「 沖縄統一地方選で見えてきた県内世論の微妙な変化 」
『週刊ダイヤモンド』 2014年9月20日号
新世紀の風をおこす オピニオン縦横無尽 1051
9月7日、沖縄県統一地方選挙が行われた。注目の名護市議会議員選挙では、普天間飛行場の名護市辺野古への移設に反対する革新系市議が定数27のうち14議席を占めた。2議席の公明党を加えると反対勢力は計16、11にとどまった移設に賛成の保守陣営が敗北した。
同市の稲嶺進市長も強固な反対論者、議会多数派も反対勢力が占めたため、普天間問題の展望を悲観視しがちなのが“本土”である。だが、現地の保守陣営は意外に楽天的だ。石垣市議会議員の砥板芳行氏が語った。
「安全保障上の沖縄の重要性と、眼前の中国の脅威を考えると、普天間の県外移設は考えられないほど危険です。そのことが分かっていますから、仲井眞弘多知事は辺野古移設を了承しました。県と中央政府のこの取り決めに介入する行政権限は名護市にありません。埋め立て工事はすでに進行中で、そこで働いているのは沖縄の人々です。

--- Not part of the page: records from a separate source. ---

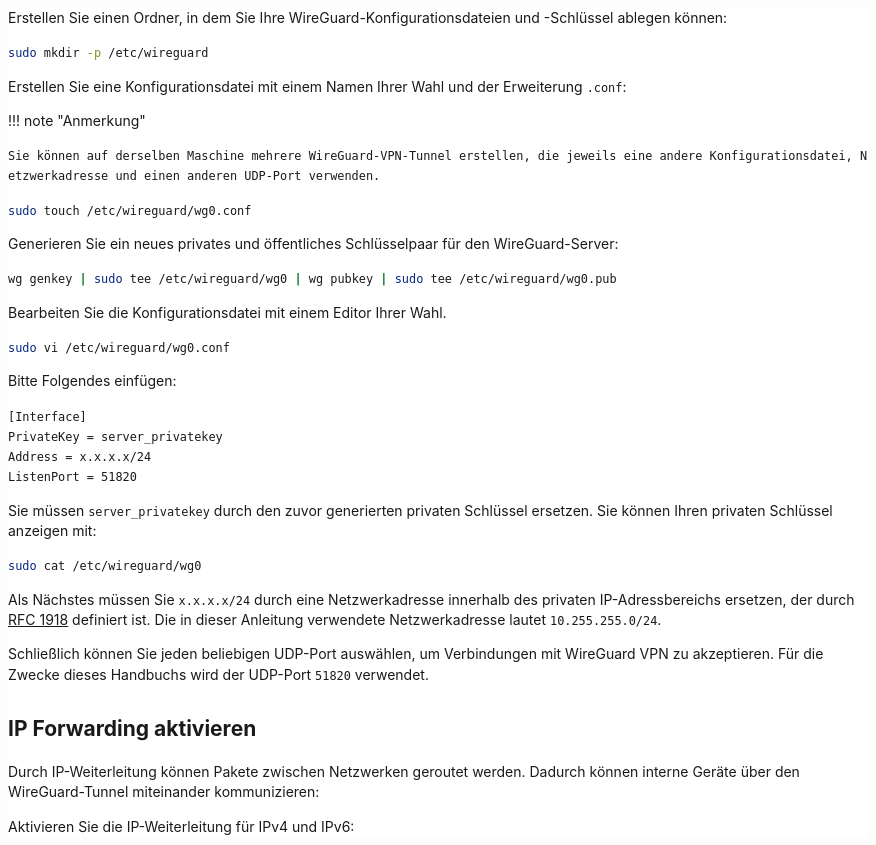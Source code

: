 Erstellen Sie einen Ordner, in dem Sie Ihre WireGuard-Konfigurationsdateien und -Schlüssel ablegen können:

```bash
sudo mkdir -p /etc/wireguard
```

Erstellen Sie eine Konfigurationsdatei mit einem Namen Ihrer Wahl und der Erweiterung `.conf`:

!!! note "Anmerkung"

```
Sie können auf derselben Maschine mehrere WireGuard-VPN-Tunnel erstellen, die jeweils eine andere Konfigurationsdatei, Netzwerkadresse und einen anderen UDP-Port verwenden.
```

```bash
sudo touch /etc/wireguard/wg0.conf
```

Generieren Sie ein neues privates und öffentliches Schlüsselpaar für den WireGuard-Server:

```bash
wg genkey | sudo tee /etc/wireguard/wg0 | wg pubkey | sudo tee /etc/wireguard/wg0.pub
```

Bearbeiten Sie die Konfigurationsdatei mit einem Editor Ihrer Wahl.

```bash
sudo vi /etc/wireguard/wg0.conf
```

Bitte Folgendes einfügen:

```bash
[Interface]
PrivateKey = server_privatekey
Address = x.x.x.x/24
ListenPort = 51820
```

Sie müssen `server_privatekey` durch den zuvor generierten privaten Schlüssel ersetzen. Sie können Ihren privaten Schlüssel anzeigen mit:

```bash
sudo cat /etc/wireguard/wg0
```

Als Nächstes müssen Sie `x.x.x.x/24` durch eine Netzwerkadresse innerhalb des privaten IP-Adressbereichs ersetzen, der durch [RFC 1918](https://datatracker.ietf.org/doc/html/rfc1918) definiert ist. Die in dieser Anleitung verwendete Netzwerkadresse lautet `10.255.255.0/24`.

Schließlich können Sie jeden beliebigen UDP-Port auswählen, um Verbindungen mit WireGuard VPN zu akzeptieren. Für die Zwecke dieses Handbuchs wird der UDP-Port `51820` verwendet.

## IP Forwarding aktivieren

Durch IP-Weiterleitung können Pakete zwischen Netzwerken geroutet werden. Dadurch können interne Geräte über den WireGuard-Tunnel miteinander kommunizieren:

Aktivieren Sie die IP-Weiterleitung für IPv4 und IPv6:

メディアは連日、県民の反対を煽るよう報道しています。メディアの影響力は大きいのですが、それでも、名護市民も沖縄県民も、物事をもう少し全体的に捉え始めたと思います」
砥板氏がこう語る理由は、革新から保守へと、微妙に票が移りつつあるからだ。今回選挙が行われた五市のうち、革新陣営が議席を増やしたところはゼロである。前述したように名護市は依然として革新陣営が多数派だとはいえ、1議席減らしているのだ。沖縄市は保守陣営の16に対して革新四、宜野湾市は保守が全員当選で15議席獲得したのに対し、革新は3議席減だった。石垣市は保守が1議席増、革新1議席減である。南城市は保守15、革新5で変化はなかった。
今回の市議選で見る限り辺野古移設反対の革新陣営が多数派を取ったのは名護市だけなのだ。
11月16日の知事選挙は、安倍政権にとって敗北の許されない重要な選挙だが、辺野古移設を受け入れた現職の仲井眞氏の劣勢が伝えられる。この点についての中山義隆石垣市長の分析は興味深い。彼はいま47歳、沖縄保守陣営の若きホープである。
「われわれは、何とか勝てると思います。県内41市町村中、30人の首長が仲井眞知事の辺野古移設決定を評価して、知事選での支持を表明しています。反仲井眞勢力は11市町村にとどまっており、那覇市と名護市がこの中に入っています。首長の決定は当然、各自治体住民の支持が前提ですから、30対11の構図には大きな意味があります」
反仲井眞の旗頭として知事選に出馬するのは翁長雄志氏、現在那覇市長を務めており、もともと自民党議員だった。ところが自民党系地方議員と共産、社民、経済界の一部に担がれ、辺野古移設反対を掲げて出馬した。当初の共産党などとの合意は県が政府に与えた「埋め立て承認を撤回し、政府に事業中止を求める」というものだったが、これが七月段階で変化し、「新しい知事は承認撤回を求める県民の声を尊重し、辺野古新基地は造らせない」に修正された。
これをどう読むか。中山石垣市長が解説した。
「ベテランの自民党政治家の翁長さんは県と中央政府の合意はもはや覆らないことを知っています。けれど、仲井眞氏に勝つには違いを出さなければならない。しかし、明確に『中止させる』とまでは考えていないでしょう。そんなことは事実上できない。県民にもそんなことでよいのかという思いが浸透しつつある。政治家に現実遊離は許されないし、無責任です。11市長のうち、40代、50代の若い首長は5人もいます。われわれが一致団結して仲井眞氏を支え、まともな国防論を展開すれば、勝てると思います」
着実に進む沖縄政治における世代交代が知事選の渦になる予感がする。